The concentration sums of sulfadiazine, sulfamerazine, sulfathiazole, sulfamethazine, sulfadimethazine and sulfamethoxazole were 4503, 0, 0.536, 35.6, 25.9, 15.8, 12.6, 239 and 193 µg/kg in the mixed samples of M, F, NA, PVW, PAW, PVS, PAS, CV and CA, respectively. The number of cultivable bacteria was not consistent with the concentration of antibiotic sulfonamides in the soil. The pollution level of sulfonamides was found to be significantly higher in chicken farms than in pig farms, but there was no significant difference among the numbers of cultivable bacteria.
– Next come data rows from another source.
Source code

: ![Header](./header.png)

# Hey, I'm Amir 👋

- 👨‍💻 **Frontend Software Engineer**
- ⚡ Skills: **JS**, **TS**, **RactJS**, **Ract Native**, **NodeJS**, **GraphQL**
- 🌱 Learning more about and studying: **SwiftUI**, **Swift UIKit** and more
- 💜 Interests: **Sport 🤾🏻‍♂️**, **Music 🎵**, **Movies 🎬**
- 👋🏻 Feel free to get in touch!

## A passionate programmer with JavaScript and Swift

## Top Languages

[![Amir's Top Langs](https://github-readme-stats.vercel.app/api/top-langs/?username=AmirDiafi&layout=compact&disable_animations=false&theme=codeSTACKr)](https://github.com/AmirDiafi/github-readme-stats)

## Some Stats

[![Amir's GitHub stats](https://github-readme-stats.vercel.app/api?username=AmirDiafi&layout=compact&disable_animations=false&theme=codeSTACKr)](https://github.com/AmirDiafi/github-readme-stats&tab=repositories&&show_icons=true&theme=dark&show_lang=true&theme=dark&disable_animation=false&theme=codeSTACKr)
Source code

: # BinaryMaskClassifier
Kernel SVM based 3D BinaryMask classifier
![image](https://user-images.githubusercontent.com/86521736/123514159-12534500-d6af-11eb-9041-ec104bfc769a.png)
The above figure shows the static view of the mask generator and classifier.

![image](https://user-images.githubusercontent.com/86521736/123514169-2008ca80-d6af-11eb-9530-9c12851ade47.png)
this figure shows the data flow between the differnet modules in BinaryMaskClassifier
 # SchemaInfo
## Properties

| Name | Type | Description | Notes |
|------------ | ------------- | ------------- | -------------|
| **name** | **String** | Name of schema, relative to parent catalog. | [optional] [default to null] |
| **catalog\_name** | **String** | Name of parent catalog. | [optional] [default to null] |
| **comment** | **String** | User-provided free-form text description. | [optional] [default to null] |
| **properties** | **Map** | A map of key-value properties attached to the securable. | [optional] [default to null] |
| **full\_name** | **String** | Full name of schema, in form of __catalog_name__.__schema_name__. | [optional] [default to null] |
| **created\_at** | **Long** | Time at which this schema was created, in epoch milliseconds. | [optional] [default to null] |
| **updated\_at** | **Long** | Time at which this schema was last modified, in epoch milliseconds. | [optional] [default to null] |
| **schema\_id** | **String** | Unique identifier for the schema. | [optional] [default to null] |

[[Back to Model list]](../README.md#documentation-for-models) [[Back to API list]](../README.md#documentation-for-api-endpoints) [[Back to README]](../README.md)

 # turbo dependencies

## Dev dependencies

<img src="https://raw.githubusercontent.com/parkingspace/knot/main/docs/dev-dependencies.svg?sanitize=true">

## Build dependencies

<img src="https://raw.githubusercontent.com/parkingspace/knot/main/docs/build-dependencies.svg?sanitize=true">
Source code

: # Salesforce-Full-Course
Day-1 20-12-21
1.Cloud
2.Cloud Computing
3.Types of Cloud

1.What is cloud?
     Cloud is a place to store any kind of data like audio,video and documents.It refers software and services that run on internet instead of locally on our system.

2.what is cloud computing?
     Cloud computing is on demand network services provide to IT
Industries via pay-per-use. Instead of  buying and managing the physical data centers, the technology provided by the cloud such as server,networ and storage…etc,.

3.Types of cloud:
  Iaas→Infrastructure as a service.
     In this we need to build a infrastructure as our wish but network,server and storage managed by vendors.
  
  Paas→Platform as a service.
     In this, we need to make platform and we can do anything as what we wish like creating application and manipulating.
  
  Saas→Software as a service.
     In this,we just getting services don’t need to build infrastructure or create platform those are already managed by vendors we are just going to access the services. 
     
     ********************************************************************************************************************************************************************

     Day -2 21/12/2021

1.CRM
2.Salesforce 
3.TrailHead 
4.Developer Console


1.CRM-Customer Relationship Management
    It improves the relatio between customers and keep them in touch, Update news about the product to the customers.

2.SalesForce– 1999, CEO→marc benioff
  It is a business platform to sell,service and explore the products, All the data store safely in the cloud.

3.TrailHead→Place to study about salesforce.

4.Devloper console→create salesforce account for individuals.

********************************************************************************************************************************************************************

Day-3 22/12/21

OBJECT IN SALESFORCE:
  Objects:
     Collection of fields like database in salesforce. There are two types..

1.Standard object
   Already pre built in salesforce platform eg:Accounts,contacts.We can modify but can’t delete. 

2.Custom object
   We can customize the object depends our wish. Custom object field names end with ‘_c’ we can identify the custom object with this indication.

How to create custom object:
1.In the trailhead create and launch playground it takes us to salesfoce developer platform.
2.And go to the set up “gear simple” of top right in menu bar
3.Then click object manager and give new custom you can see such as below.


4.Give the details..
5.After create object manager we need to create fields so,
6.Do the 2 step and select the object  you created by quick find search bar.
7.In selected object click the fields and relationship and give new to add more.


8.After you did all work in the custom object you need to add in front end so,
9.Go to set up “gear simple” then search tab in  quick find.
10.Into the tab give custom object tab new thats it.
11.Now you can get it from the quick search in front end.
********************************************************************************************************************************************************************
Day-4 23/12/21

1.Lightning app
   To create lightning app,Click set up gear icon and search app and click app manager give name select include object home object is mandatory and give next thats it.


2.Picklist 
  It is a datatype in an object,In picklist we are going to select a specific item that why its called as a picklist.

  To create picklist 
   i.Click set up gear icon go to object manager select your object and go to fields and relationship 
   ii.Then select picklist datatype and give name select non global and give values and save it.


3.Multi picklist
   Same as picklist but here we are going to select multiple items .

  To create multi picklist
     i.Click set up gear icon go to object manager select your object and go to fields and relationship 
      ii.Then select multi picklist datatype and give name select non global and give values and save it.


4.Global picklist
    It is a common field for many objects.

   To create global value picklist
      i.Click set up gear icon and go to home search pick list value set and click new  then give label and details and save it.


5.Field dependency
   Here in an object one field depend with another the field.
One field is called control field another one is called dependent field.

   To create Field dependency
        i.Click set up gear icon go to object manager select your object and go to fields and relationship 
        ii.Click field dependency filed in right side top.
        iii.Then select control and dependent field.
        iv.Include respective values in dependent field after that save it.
Characterization of SR bacteria

All 237 SR isolates that were identified via 16S r RNA belonged to 26 typical soil bacteria genera, including Achromobacter, Arthrobacter, Bacillus, Brevibacterium, Chryseobacterium, Citrobacter, Cupriavidus, Escherichia, Flavobacterium, Hydrogenophaga, Klebsiella, Lysinibacillus, Massilia, Microbacterium, Microvirga, Pseudomonas, Pseudoxanthomonas, Rhizobium, Rhodococcus, Shigella, Sphingobacterium, Sphingopyxis, Staphylococcus, Stenotrophomonas, Streptococcus, and Streptomyces. Bacillus was the most prevalent genus in all 9 environmental samples with a frequency of 43.88%, followed by Pseudomonas and Shigella (11.39% and 8.02%, respectively; Figure 2). However, it is reported that Acinetobacter was abundant in pig wastewater in Vietnam [21]. Both pig- and chicken-manured soil samples were rich in bacteria species; for example, 12 genera were found in PVW and CA (see Figure S1).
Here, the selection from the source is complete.